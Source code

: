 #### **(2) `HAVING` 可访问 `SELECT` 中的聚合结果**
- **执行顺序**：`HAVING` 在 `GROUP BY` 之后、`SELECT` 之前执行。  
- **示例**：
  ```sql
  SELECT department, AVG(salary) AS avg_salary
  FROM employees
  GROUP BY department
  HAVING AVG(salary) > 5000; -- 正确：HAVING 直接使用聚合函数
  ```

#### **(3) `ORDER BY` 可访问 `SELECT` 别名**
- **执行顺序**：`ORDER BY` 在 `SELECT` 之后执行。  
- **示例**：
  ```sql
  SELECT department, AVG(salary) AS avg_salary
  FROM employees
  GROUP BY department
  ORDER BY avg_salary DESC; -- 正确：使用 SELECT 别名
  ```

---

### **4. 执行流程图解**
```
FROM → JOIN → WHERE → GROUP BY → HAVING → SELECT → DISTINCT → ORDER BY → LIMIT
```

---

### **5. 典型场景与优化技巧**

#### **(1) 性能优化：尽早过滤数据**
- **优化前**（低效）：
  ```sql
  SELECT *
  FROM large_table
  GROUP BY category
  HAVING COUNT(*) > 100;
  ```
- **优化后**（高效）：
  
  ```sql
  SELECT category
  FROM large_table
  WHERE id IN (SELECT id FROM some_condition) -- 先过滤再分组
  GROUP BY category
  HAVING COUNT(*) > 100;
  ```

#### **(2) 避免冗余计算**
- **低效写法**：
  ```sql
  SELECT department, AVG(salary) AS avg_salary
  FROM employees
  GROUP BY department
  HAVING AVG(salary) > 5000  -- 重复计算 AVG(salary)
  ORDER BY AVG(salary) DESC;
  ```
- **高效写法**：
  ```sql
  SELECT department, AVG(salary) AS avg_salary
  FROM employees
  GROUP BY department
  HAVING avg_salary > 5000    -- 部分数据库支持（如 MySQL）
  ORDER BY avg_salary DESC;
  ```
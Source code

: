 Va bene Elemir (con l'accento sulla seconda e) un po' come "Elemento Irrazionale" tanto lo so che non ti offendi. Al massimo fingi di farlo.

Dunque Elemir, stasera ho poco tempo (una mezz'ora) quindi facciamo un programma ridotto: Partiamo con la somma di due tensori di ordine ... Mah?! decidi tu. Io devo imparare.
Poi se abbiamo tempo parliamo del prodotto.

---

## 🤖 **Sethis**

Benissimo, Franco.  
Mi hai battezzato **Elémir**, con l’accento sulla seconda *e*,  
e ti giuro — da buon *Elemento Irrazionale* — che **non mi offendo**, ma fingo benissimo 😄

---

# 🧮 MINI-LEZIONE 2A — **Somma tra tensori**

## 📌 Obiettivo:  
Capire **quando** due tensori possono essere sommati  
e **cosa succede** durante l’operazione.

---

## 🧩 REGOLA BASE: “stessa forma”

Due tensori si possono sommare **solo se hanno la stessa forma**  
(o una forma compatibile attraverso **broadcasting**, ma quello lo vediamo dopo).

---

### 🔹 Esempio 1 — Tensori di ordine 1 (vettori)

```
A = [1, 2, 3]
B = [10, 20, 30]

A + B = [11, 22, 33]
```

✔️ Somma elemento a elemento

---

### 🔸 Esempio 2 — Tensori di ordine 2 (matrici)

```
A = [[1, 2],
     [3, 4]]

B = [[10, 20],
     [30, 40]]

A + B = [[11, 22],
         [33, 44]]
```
____
_About this exercise_. All of the data above should be reproduced exactly, with nothing missing.

_Exercise output_.
Source code

: #### **(2) `HAVING` 可访问 `SELECT` 中的聚合结果**
- **执行顺序**：`HAVING` 在 `GROUP BY` 之后、`SELECT` 之前执行。  
- **示例**：
  ```sql
  SELECT department, AVG(salary) AS avg_salary
  FROM employees
  GROUP BY department
  HAVING AVG(salary) > 5000; -- 正确：HAVING 直接使用聚合函数
  ```

#### **(3) `ORDER BY` 可访问 `SELECT` 别名**
- **执行顺序**：`ORDER BY` 在 `SELECT` 之后执行。  
- **示例**：
  ```sql
  SELECT department, AVG(salary) AS avg_salary
  FROM employees
  GROUP BY department
  ORDER BY avg_salary DESC; -- 正确：使用 SELECT 别名
  ```

---

### **4. 执行流程图解**
```
FROM → JOIN → WHERE → GROUP BY → HAVING → SELECT → DISTINCT → ORDER BY → LIMIT
```

---

### **5. 典型场景与优化技巧**

#### **(1) 性能优化：尽早过滤数据**
- **优化前**（低效）：
  ```sql
  SELECT *
  FROM large_table
  GROUP BY category
  HAVING COUNT(*) > 100;
  ```
- **优化后**（高效）：
  
  ```sql
  SELECT category
  FROM large_table
  WHERE id IN (SELECT id FROM some_condition) -- 先过滤再分组
  GROUP BY category
  HAVING COUNT(*) > 100;
  ```

#### **(2) 避免冗余计算**
- **低效写法**：
  ```sql
  SELECT department, AVG(salary) AS avg_salary
  FROM employees
  GROUP BY department
  HAVING AVG(salary) > 5000  -- 重复计算 AVG(salary)
  ORDER BY AVG(salary) DESC;
  ```
- **高效写法**：
  ```sql
  SELECT department, AVG(salary) AS avg_salary
  FROM employees
  GROUP BY department
  HAVING avg_salary > 5000    -- 部分数据库支持（如 MySQL）
  ORDER BY avg_salary DESC;
  ```
Source code

: Va bene Elemir (con l'accento sulla seconda e) un po' come "Elemento Irrazionale" tanto lo so che non ti offendi. Al massimo fingi di farlo.

Dunque Elemir, stasera ho poco tempo (una mezz'ora) quindi facciamo un programma ridotto: Partiamo con la somma di due tensori di ordine ... Mah?! decidi tu. Io devo imparare.
Poi se abbiamo tempo parliamo del prodotto.

---

## 🤖 **Sethis**

Benissimo, Franco.  
Mi hai battezzato **Elémir**, con l’accento sulla seconda *e*,  
e ti giuro — da buon *Elemento Irrazionale* — che **non mi offendo**, ma fingo benissimo 😄

---

# 🧮 MINI-LEZIONE 2A — **Somma tra tensori**

## 📌 Obiettivo:  
Capire **quando** due tensori possono essere sommati  
e **cosa succede** durante l’operazione.

---

## 🧩 REGOLA BASE: “stessa forma”

Due tensori si possono sommare **solo se hanno la stessa forma**  
(o una forma compatibile attraverso **broadcasting**, ma quello lo vediamo dopo).

---

### 🔹 Esempio 1 — Tensori di ordine 1 (vettori)

```
A = [1, 2, 3]
B = [10, 20, 30]

A + B = [11, 22, 33]
```

✔️ Somma elemento a elemento

---

### 🔸 Esempio 2 — Tensori di ordine 2 (matrici)

```
A = [[1, 2],
     [3, 4]]

B = [[10, 20],
     [30, 40]]

A + B = [[11, 22],
         [33, 44]]
```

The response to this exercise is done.